En adoptant l’ensemble de mesures législatives sur les marchés intérieurs de l’énergie, le Parlement a manifesté son soutien appuyé à la dissociation de la propriété du transport dans le secteur de l’électricité, considérant que ce moyen est le plus efficace pour promouvoir de façon non discriminatoire les investissements dans les infrastructures, un accès équitable au réseau pour les nouveaux entrants et la transparence du marché. Le Parlement a également souligné l’importance d’une position européenne commune concernant les investissements à moyen terme (plan décennal européen indicatif, axé sur les interconnexions), d’une plus grande coopération entre les autorités de régulation, les États membres et les gestionnaires des réseaux de transport, et d’un processus solide d’harmonisation des conditions d’accès aux réseaux. À l’initiative du Parlement, une attention particulière est accordée aux droits des consommateurs dans le cadre de l’accord conclu avec le Conseil: les résolutions insistent sur le développement des droits des consommateurs (changement de fournisseurs, information directe grâce aux compteurs intelligents et traitement efficace des réclamations via un «médiateur» pour l’énergie).
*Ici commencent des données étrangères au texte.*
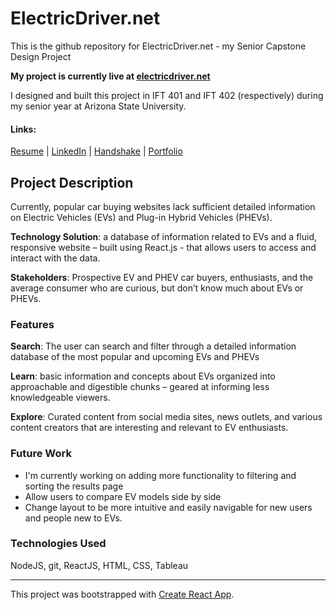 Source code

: # ElectricDriver.net

This is the github repository for ElectricDriver.net - my Senior Capstone Design Project

**My project is currently live at [electricdriver.net](https://electricdriver.net/)**

I designed and built this project in IFT 401 and IFT 402 (respectively) during my senior year at Arizona State University.

#### Links:

[Resume]() | [LinkedIn]() | [Handshake]() | [Portfolio]()

## Project Description
Currently, popular car buying websites lack sufficient detailed information on Electric Vehicles (EVs) and Plug-in Hybrid Vehicles (PHEVs).

**Technology Solution**: a database of information related to EVs and a fluid, responsive website – built using React.js - that allows users to access and interact with the data.

**Stakeholders**: Prospective EV and PHEV car buyers, enthusiasts, and the average consumer who are curious, but don’t know much about EVs or PHEVs.

### Features
**Search**: The user can search and filter through a detailed information database of the most popular and upcoming EVs and PHEVs

**Learn**: basic information and concepts about EVs organized into approachable and digestible chunks – geared at informing less knowledgeable viewers.

**Explore**: Curated content from social media sites, news outlets, and various content creators that are interesting and relevant to EV enthusiasts.


### Future Work
- I'm currently working on adding more functionality to filtering and sorting the results page
- Allow users to compare EV models side by side
- Change layout to be more intuitive and easily navigable for new users and people new to EVs.

### Technologies Used
NodeJS, git, ReactJS, HTML, CSS, Tableau

---
This project was bootstrapped with [Create React App](https://github.com/facebook/create-react-app).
Le Parlement a également obtenu la reconnaissance du concept de «pauvreté énergétique». Il a fermement encouragé la mise en place de l’ACER, en soulignant que celle-ci devait être dotée des compétences nécessaires pour régler les problèmes qui ne peuvent pas être réglés par les régulateurs nationaux et qui entravent l’intégration et le bon fonctionnement du marché intérieur.

Principales résolutions récentes:

  • 11 février 2021: le Parlement adopte une résolution exhortant la Biélorussie à garantir le plein respect des normes internationales en matière de sûreté nucléaire et environnementale dans sa centrale nucléaire d’Ostrovets.
  • 10 juillet 2020: le Parlement adopte une résolution sur la révision des orientations pour les infrastructures énergétiques transeuropéennes, demandant qu’elles soient révisées avant la fin 2020.
  • 15 janvier 2020: le Parlement adopte une résolution sur le pacte vert pour l’Europe, dans laquelle il insiste sur l’importance d’interconnexions transfrontières et de l’intégration du marché de l’énergie de l’Union dans le renforcement de la sécurité de l’approvisionnement énergétique et dans la mise en place d’une économie à zéro émission nette de gaz à effet de serre, et souligne qu’il est nécessaire de doter l’ACER d’un financement suffisant.
  • 6 février 2018: le Parlement adopte une résolution sur l’accélération de l’innovation dans le domaine des énergies propres.
  • 12 septembre 2017: de nouvelles règles sont adoptées pour permettre aux pays voisins de s’aider mutuellement à gérer les crises gazières et assurer la solidarité transfrontière ainsi que la transparence des contrats de fourniture de gaz.
  • 2 mars 2017: les députés approuvent les règles obligeant les États membres à informer la Commission de leur intention de négocier des accords d’approvisionnement énergétique avec des pays tiers avant l’ouverture des négociations.
  • 25 octobre 2016: le Parlement soutient une résolution pour une stratégie de l’Union pour le gaz naturel liquéfié afin d’accroître la sûreté des approvisionnements en énergie, de réduire les émissions de carbone et d’assurer des prix abordables.
  • 13 septembre 2016: la résolution du Parlement intitulée «Vers une nouvelle organisation du marché de l’énergie» prône une combinaison de marchés liquides à court terme et de signaux de prix à long terme pour adapter le marché à une part croissante d’énergies renouvelables et de consommateurs actifs.
  • 26 mai 2016: la résolution du Parlement sur une nouvelle donne pour les consommateurs d’énergie demande de permettre aux citoyens de produire, de consommer, de stocker et de commercialiser leur propre énergie renouvelable et de s’engager sur le marché de l’énergie et dans la participation active de la demande.